Health care reform activities since the 2010 passage of the Affordable Care Act have resulted in significant and innovative shifts in health service delivery and reimbursement – with an overall movement towards increased value, coordination, and accountability in care. Accompanying these changes, many of the traditional roles and services of providers such as physicians, nurses, and other health care workers have expanded and evolved. In addition, some emerging, new occupations are playing an increasing role in patient-centered medical homes (PCMHs) and other team-based models for health care delivery.1

Although community health workers (CHWs) have been embedded in community-based outreach programs for decades, significant national policy interest is emerging for this the occupation due to the potential ability of CHWs to improve health care access, service delivery, and care coordination, and to provide enhanced value in health care investments. 2 Although there is some variability in how the U.S. Department of Labor3 and other organizations4 define a “Community Health Worker,” a CHW is typically a frontline public health worker who is a trusted member of, and/or has an unusually close understanding of, the community served. This trusting relationship enables the worker to serve as a link between community members and needed health and social services within their community.

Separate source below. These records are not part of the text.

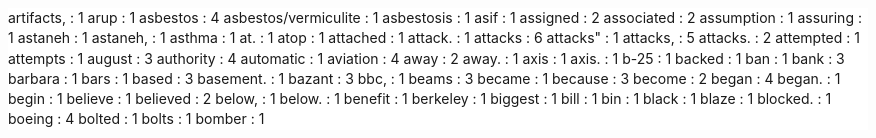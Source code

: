 artifacts, : 1
arup : 1
asbestos : 4
asbestos/vermiculite : 1
asbestosis : 1
asif : 1
assigned : 2
associated : 2
assumption : 1
assuring : 1
astaneh : 1
astaneh, : 1
asthma : 1
at. : 1
atop : 1
attached : 1
attack. : 1
attacks : 6
attacks" : 1
attacks, : 5
attacks. : 2
attempted : 1
attempts : 1
august : 3
authority : 4
automatic : 1
aviation : 4
away : 2
away. : 1
axis : 1
axis. : 1
b-25 : 1
backed : 1
ban : 1
bank : 3
barbara : 1
bars : 1
based : 3
basement. : 1
bazant : 3
bbc, : 1
beams : 3
became : 1
because : 3
become : 2
began : 4
began. : 1
begin : 1
believe : 1
believed : 2
below, : 1
below. : 1
benefit : 1
berkeley : 1
biggest : 1
bill : 1
bin : 1
black : 1
blaze : 1
blocked. : 1
boeing : 4
bolted : 1
bolts : 1
bomber : 1
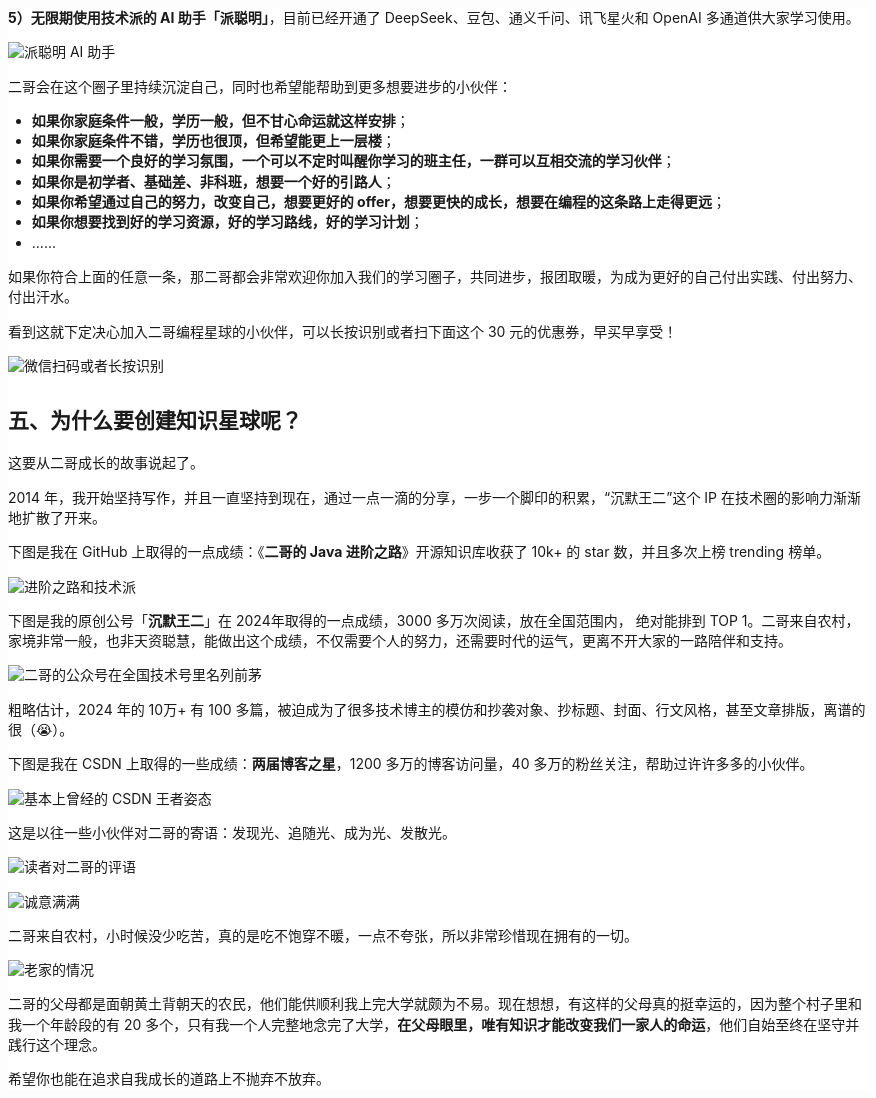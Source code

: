 **5）无限期使用技术派的 AI 助手「派聪明」**，目前已经开通了 DeepSeek、豆包、通义千问、讯飞星火和 OpenAI 多通道供大家学习使用。

![派聪明 AI 助手](https://cdn.tobebetterjavaer.com/stutymore/paicoding-20241012162807.png)

二哥会在这个圈子里持续沉淀自己，同时也希望能帮助到更多想要进步的小伙伴：

- **如果你家庭条件一般，学历一般，但不甘心命运就这样安排**；
- **如果你家庭条件不错，学历也很顶，但希望能更上一层楼**；
- **如果你需要一个良好的学习氛围，一个可以不定时叫醒你学习的班主任，一群可以互相交流的学习伙伴**；
- **如果你是初学者、基础差、非科班，想要一个好的引路人**；
- **如果你希望通过自己的努力，改变自己，想要更好的 offer，想要更快的成长，想要在编程的这条路上走得更远**；
- **如果你想要找到好的学习资源，好的学习路线，好的学习计划**；
- ......

如果你符合上面的任意一条，那二哥都会非常欢迎你加入我们的学习圈子，共同进步，报团取暖，为成为更好的自己付出实践、付出努力、付出汗水。

看到这就下定决心加入二哥编程星球的小伙伴，可以长按识别或者扫下面这个 30 元的优惠券，早买早享受！

![微信扫码或者长按识别](https://cdn.tobebetterjavaer.com/stutymore/readme-2025-zsxq-4.png)

## 五、为什么要创建知识星球呢？

这要从二哥成长的故事说起了。

2014 年，我开始坚持写作，并且一直坚持到现在，通过一点一滴的分享，一步一个脚印的积累，“沉默王二”这个 IP 在技术圈的影响力渐渐地扩散了开来。

下图是我在 GitHub 上取得的一点成绩：《**二哥的 Java 进阶之路**》开源知识库收获了 10k+ 的 star 数，并且多次上榜 trending 榜单。

![进阶之路和技术派](https://cdn.tobebetterjavaer.com/stutymore/readme-20231221220956.png)

下图是我的原创公号「**沉默王二**」在 2024年取得的一点成绩，3000 多万次阅读，放在全国范围内， 绝对能排到 TOP 1。二哥来自农村，家境非常一般，也非天资聪慧，能做出这个成绩，不仅需要个人的努力，还需要时代的运气，更离不开大家的一路陪伴和支持。

![二哥的公众号在全国技术号里名列前茅](https://cdn.tobebetterjavaer.com/stutymore/readme-20250303155136.png)

粗略估计，2024 年的 10万+ 有 100 多篇，被迫成为了很多技术博主的模仿和抄袭对象、抄标题、封面、行文风格，甚至文章排版，离谱的很（😭）。

下图是我在 CSDN 上取得的一些成绩：**两届博客之星**，1200 多万的博客访问量，40 多万的粉丝关注，帮助过许许多多的小伙伴。

![基本上曾经的 CSDN 王者姿态](https://cdn.tobebetterjavaer.com/paicoding/02192a3d4dd85292062429852837e340.png)

这是以往一些小伙伴对二哥的寄语：发现光、追随光、成为光、发散光。

![读者对二哥的评语](https://cdn.tobebetterjavaer.com/paicoding/135b50a393e586f42ce18753760cba04.png)

![诚意满满](https://cdn.tobebetterjavaer.com/paicoding/8492cdb920bff30fd8890ab19c793447.png)

二哥来自农村，小时候没少吃苦，真的是吃不饱穿不暖，一点不夸张，所以非常珍惜现在拥有的一切。

![老家的情况](https://cdn.tobebetterjavaer.com/tobebetterjavaer/images/zhishixingqiu/readme-70b647a7-f2be-4c00-bf28-e8310b641690.png)

二哥的父母都是面朝黄土背朝天的农民，他们能供顺利我上完大学就颇为不易。现在想想，有这样的父母真的挺幸运的，因为整个村子里和我一个年龄段的有 20 多个，只有我一个人完整地念完了大学，**在父母眼里，唯有知识才能改变我们一家人的命运**，他们自始至终在坚守并践行这个理念。

希望你也能在追求自我成长的道路上不抛弃不放弃。
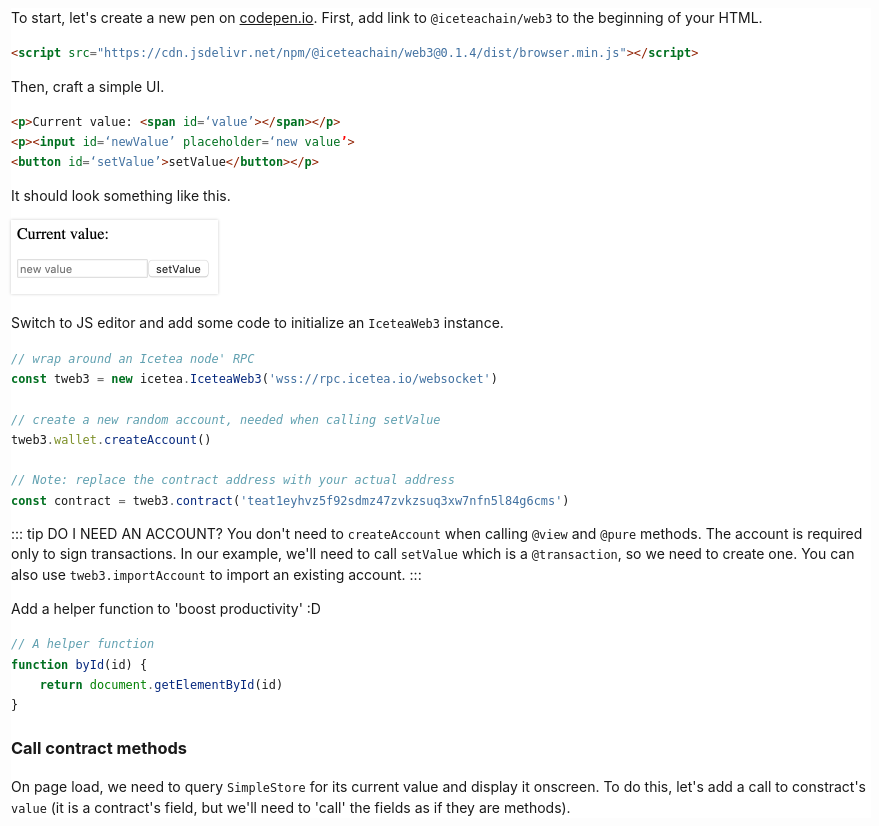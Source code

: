 To start, let's create a new pen on [codepen.io](https://codepen.io). First, add link to `@iceteachain/web3` to the beginning of your HTML.
```html
<script src="https://cdn.jsdelivr.net/npm/@iceteachain/web3@0.1.4/dist/browser.min.js"></script>
```

Then, craft a simple UI.

```html
<p>Current value: <span id=‘value’></span></p>
<p><input id=‘newValue’ placeholder=‘new value’>
<button id=‘setValue’>setValue</button></p>
```
It should look something like this.

<img src='./simplestore.png' style='width:207px;box-shadow:0 0 3px 0 rgba(0,0,0,.2)' alt='SimpleStore Web UI'>

Switch to JS editor and add some code to initialize an `IceteaWeb3` instance.

```js
// wrap around an Icetea node' RPC
const tweb3 = new icetea.IceteaWeb3('wss://rpc.icetea.io/websocket')

// create a new random account, needed when calling setValue
tweb3.wallet.createAccount()

// Note: replace the contract address with your actual address
const contract = tweb3.contract('teat1eyhvz5f92sdmz47zvkzsuq3xw7nfn5l84g6cms')
```

::: tip DO I NEED AN ACCOUNT?
You don't need to `createAccount` when calling `@view` and `@pure` methods. The account is required only to sign transactions. In our example, we'll need to call `setValue` which is a `@transaction`, so we need to create one. You can also use `tweb3.importAccount` to import an existing account.
:::

Add a helper function to 'boost productivity' :D
```js
// A helper function
function byId(id) {
	return document.getElementById(id)
}
```

### Call contract methods

On page load, we need to query `SimpleStore` for its current value and display it onscreen. To do this, let's add a call to constract's `value` (it is a contract's field, but we'll need to 'call' the fields as if they are methods).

CHWs hold a unique position within an often rigid health care system in that they can be flexible and creative in responding to specific individual and community needs. Their focus is often on the social, rather than the medical, determinants of health – addressing the socioeconomic, cultural practices, and organizational barriers affecting wellness and access to care.5 CHWs are known by numerous names in their communities and in the health literature, including Promotores de Salud, Community Health Advisors, and related titles, 6,7,8 reflecting their widely variable roles and responsibilities. This variability can present a challenge for demonstrating their value through outcomes research and for attempts to standardize CHW educational pathways, certification, and reimbursement.9,10

This report reviews select health services research findings on CHW utilization that are relevant to U.S. policymakers and considers the key challenges to fully realizing and quantifying the potential for CHWs to improve health care delivery. Although not intended to be a comprehensive and critical analysis of the full body of research around CHWs, this paper builds on information from a number of recent reports from across the Department of Health and Human Services (HHS) – including a 2009 systematic review by the Agency for Healthcare Research and Quality (AHRQ),11 a 2014 evidence assessment published by the Centers for Disease Control and Prevention (CDC),12 a 2015 CDC policy brief on CHW interventions for chronic disease management,13 and a 2015 summary of findings by the CDC-supported Community Preventive Services Task Force on cardiovascular disease interventions.14 This material is supplemented with select additions from the primary health literature and reports by health policy research organizations.